Food

Details on Serenata/Zumo, the Upcoming Latin Cocktail and Juice Bar From Colada Shop

Bresca bartender Andra Johnson will lead the lineup of cocktails and hard-to-find Latin spirits.

The "El Mar" cocktail at the forthcoming Serenata/Zumo in La Cosecha Latin marketplace. Photograph courtesy of Serenata/Zumo

When Latin marketplace La Cosecha opens in September near Union Market there will be plenty to discover—whether it’s modern Mexican food (beyond the usual tacos and guacamole) at Amparo Fondita, vegan Bolivian fare at Ali Pacha, or native Pipeño wines from Chile at Grand Cata wine bar. Colada Shop founders Daniella Senior and Juan Coronado are embracing the same spirit at Serenata/Zumo, their pan-Latin cocktail and juice bar, exposing drinkers to lesser-known fruits and spirits.

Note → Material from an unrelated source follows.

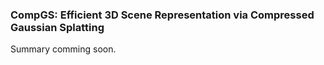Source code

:### CompGS: Efficient 3D Scene Representation via Compressed Gaussian Splatting
Summary comming soon.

“We want to tell a story of the whole 360 of what’s in your glass, and use it as a platform to educate people on the bounty of Latin America and how each country is different,” Senior says. “A lot of people don’t know. You speak Spanish, you’re Mexican—I get that all the time. Each country is very different and each country has its beauty.”

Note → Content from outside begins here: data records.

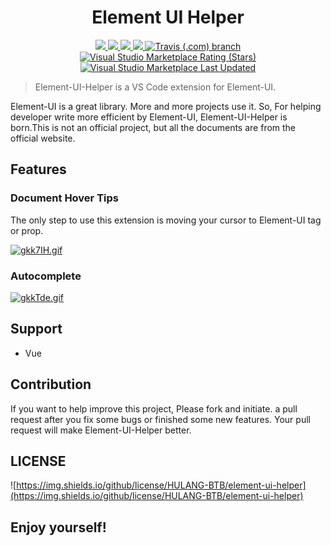 <p>
  <h1 align="center">Element UI Helper</h1>
</p>

<p align="center">
  <a href="https://github.com/HULANG-BTB/element-ui-helper/issues">
    <img src="https://img.shields.io/github/issues/HULANG-BTB/element-ui-helper">
  </a>
  <a href="https://github.com/HULANG-BTB/element-ui-helper.git">
    <img src="https://img.shields.io/github/forks/HULANG-BTB/element-ui-helper">
  </a>
  <a href="https://github.com/HULANG-BTB/element-ui-helper.git">
    <img src="https://img.shields.io/github/stars/HULANG-BTB/element-ui-helper">
  </a>
  <a href="https://github.com/HULANG-BTB/element-ui-helper/blob/master/LICENSE.MD">
    <img src="https://img.shields.io/github/license/HULANG-BTB/element-ui-helper">
  </a>
  <a href="https://github.com/HULANG-BTB/element-ui-helper.git">
    <img alt="Travis (.com) branch" src="https://img.shields.io/travis/com/HULANG-BTB/element-ui-helper/master">
  </a>
  <a href="https://github.com/HULANG-BTB/element-ui-helper.git">
    <img alt="Visual Studio Marketplace Rating (Stars)" src="https://img.shields.io/visual-studio-marketplace/stars/oibit.element-ui-helper">
  </a>
  <a href="https://github.com/HULANG-BTB/element-ui-helper.git">
  <img alt="Visual Studio Marketplace Last Updated" src="https://img.shields.io/visual-studio-marketplace/last-updated/oibit.element-ui-helper">
  </a>
  <br>
</p>

> Element-UI-Helper is a VS Code extension for Element-UI.

Element-UI is a great library. More and more projects use it. So, For helping developer write more efficient by Element-UI, Element-UI-Helper is born.This is not an official project, but all the documents are from the official website.

## Features

### Document Hover Tips

The only step to use this extension is moving your cursor to Element-UI tag or prop.

[![gkk7IH.gif](https://z3.ax1x.com/2021/04/29/gkk7IH.gif)](https://imgtu.com/i/gkk7IH)

### Autocomplete

[![gkkTde.gif](https://z3.ax1x.com/2021/04/29/gkkTde.gif)](https://imgtu.com/i/gkkTde)

## Support

- Vue

## Contribution

If you want to help improve this project, Please fork and initiate. a pull request after you fix some bugs or finished some new features. Your pull request will make Element-UI-Helper better.

## LICENSE

![https://img.shields.io/github/license/HULANG-BTB/element-ui-helper](https://img.shields.io/github/license/HULANG-BTB/element-ui-helper)

## **Enjoy yourself!**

Colada Shop founders (from left) Juan Coronado and Daniella Senior with Serenata/Zumo bartender Andra Johnson.

In the mornings, Zumo will serve a menu of cold pressed-to-order fruit juices, smoothies, and toasts. Senior is working with farmers and vendors to procure hard-to-find produce from Latin American and the Caribbean. Many juices will have curative properties, like a tonic of celery, pineapple, and cilantro that Coronado grew up drinking. As for the toasts, think beyond avocado (though they’ll have a version of that too). We have our eye on a combination of  peanut butter, guava jelly, and banana bruleé.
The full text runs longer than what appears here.